DP-reduction \(F \rightsquigarrow DP_{v}(F)\), applied to a clause-set F and a variable v, replaces all clauses containing v by their resolvents (on v). A basic case, where the number of clauses is decreased (i.e., c(DP v (F)) < c(F)), is singular DP-reduction (sDP-reduction), where v must occur in one polarity only once. For minimally unsatisfiable \(F \in \mathcal{M\hspace{0.8pt}U}\), sDP-reduction produces another \(F' := DP_{v}(F) \in \mathcal{M\hspace{0.8pt}U}\) with the same deficiency, that is, δ(F′) = δ(F); recall δ(F) = c(F) − n(F), using n(F) for the number of variables.
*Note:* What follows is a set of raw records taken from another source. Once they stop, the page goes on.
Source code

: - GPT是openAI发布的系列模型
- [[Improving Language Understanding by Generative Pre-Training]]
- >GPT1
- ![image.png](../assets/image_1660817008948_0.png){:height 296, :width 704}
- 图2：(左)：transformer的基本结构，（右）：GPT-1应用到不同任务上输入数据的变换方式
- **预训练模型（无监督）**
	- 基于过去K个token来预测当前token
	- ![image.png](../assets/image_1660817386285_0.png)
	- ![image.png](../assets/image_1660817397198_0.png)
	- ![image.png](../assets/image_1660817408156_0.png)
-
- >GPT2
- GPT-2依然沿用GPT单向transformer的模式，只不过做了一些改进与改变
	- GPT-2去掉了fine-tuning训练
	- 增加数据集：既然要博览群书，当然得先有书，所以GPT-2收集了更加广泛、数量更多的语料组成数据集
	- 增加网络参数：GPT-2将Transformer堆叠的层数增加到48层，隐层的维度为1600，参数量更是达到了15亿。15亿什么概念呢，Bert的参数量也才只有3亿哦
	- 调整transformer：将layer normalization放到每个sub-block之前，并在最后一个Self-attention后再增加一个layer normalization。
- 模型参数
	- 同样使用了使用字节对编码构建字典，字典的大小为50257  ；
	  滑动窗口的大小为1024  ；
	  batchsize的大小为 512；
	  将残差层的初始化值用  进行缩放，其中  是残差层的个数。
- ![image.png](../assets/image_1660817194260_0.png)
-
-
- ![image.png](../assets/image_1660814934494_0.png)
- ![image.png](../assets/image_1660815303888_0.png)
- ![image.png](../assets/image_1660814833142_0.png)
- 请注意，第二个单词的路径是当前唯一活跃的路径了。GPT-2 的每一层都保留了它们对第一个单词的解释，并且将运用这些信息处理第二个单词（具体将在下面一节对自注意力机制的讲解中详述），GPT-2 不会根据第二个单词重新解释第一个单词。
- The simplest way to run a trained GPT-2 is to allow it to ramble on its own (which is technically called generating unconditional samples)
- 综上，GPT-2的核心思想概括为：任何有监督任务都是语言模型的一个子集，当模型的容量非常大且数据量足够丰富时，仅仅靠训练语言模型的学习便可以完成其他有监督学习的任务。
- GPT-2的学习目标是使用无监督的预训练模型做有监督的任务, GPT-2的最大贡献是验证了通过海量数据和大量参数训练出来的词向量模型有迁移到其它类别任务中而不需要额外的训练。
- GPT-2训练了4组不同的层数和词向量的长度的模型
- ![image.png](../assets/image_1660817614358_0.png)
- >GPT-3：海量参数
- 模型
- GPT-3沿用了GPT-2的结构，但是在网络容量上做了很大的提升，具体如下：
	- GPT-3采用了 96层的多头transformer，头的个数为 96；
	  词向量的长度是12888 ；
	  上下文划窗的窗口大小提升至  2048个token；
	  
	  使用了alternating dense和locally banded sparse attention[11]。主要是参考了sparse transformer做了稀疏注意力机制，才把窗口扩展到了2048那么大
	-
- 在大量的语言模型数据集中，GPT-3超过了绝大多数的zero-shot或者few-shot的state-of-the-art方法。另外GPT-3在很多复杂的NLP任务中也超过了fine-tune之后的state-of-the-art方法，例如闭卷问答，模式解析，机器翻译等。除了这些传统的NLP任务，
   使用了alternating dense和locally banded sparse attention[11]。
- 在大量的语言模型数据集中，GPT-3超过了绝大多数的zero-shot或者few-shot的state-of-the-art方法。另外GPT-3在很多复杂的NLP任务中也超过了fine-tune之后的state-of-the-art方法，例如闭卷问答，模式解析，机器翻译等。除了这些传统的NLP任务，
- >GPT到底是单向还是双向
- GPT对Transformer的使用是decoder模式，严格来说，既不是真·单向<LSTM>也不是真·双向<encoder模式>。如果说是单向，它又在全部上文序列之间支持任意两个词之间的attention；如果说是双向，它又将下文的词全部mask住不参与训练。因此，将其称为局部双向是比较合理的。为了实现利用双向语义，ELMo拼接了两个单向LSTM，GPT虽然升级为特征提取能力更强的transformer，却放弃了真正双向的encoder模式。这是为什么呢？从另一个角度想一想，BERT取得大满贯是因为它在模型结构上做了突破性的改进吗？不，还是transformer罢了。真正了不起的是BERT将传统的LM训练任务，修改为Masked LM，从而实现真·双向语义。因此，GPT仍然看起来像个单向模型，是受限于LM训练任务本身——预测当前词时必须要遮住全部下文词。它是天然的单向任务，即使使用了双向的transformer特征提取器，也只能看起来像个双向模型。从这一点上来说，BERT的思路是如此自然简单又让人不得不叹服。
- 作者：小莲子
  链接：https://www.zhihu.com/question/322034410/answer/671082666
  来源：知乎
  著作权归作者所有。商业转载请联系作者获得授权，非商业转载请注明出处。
Let sDP(F) for \(F \in \mathcal{M\hspace{0.8pt}U}\) be the set of results of complete sDP-reduction for F; so F′ ∈ sDP(F) fulfil \(F' \in \mathcal{M\hspace{0.8pt}U}\), are nonsingular (every literal occurs at least twice), and we have δ(F′) = δ(F). We show that for \(F \in \mathcal{M\hspace{0.8pt}U}\) all complete reductions by sDP must have the same length, establishing the singularity index of F. In other words, for F′, F′′ ∈ sDP(F) we have n(F′) = n(F′′). In general the elements of sDP(F) are not even (pairwise) isomorphic. Using the fundamental characterisation by Kleine Büning, we obtain as application of the singularity index, that we have confluence modulo isomorphism (all elements of sDP(F) are pairwise isomorphic) in case δ(F) = 2. In general we prove that we have confluence (i.e., |sDP(F) = 1) for saturated F (i.e., \(F \in \mathcal{S}\mathcal{M\hspace{0.8pt}U} \)). More generally, we show confluence modulo isomorphism for eventually saturated F, that is, where we have \(sDP(F) \subseteq \mathcal{S}\mathcal{M\hspace{0.8pt}U} \), yielding another proof for confluence modulo isomorphism in case of δ(F) = 2.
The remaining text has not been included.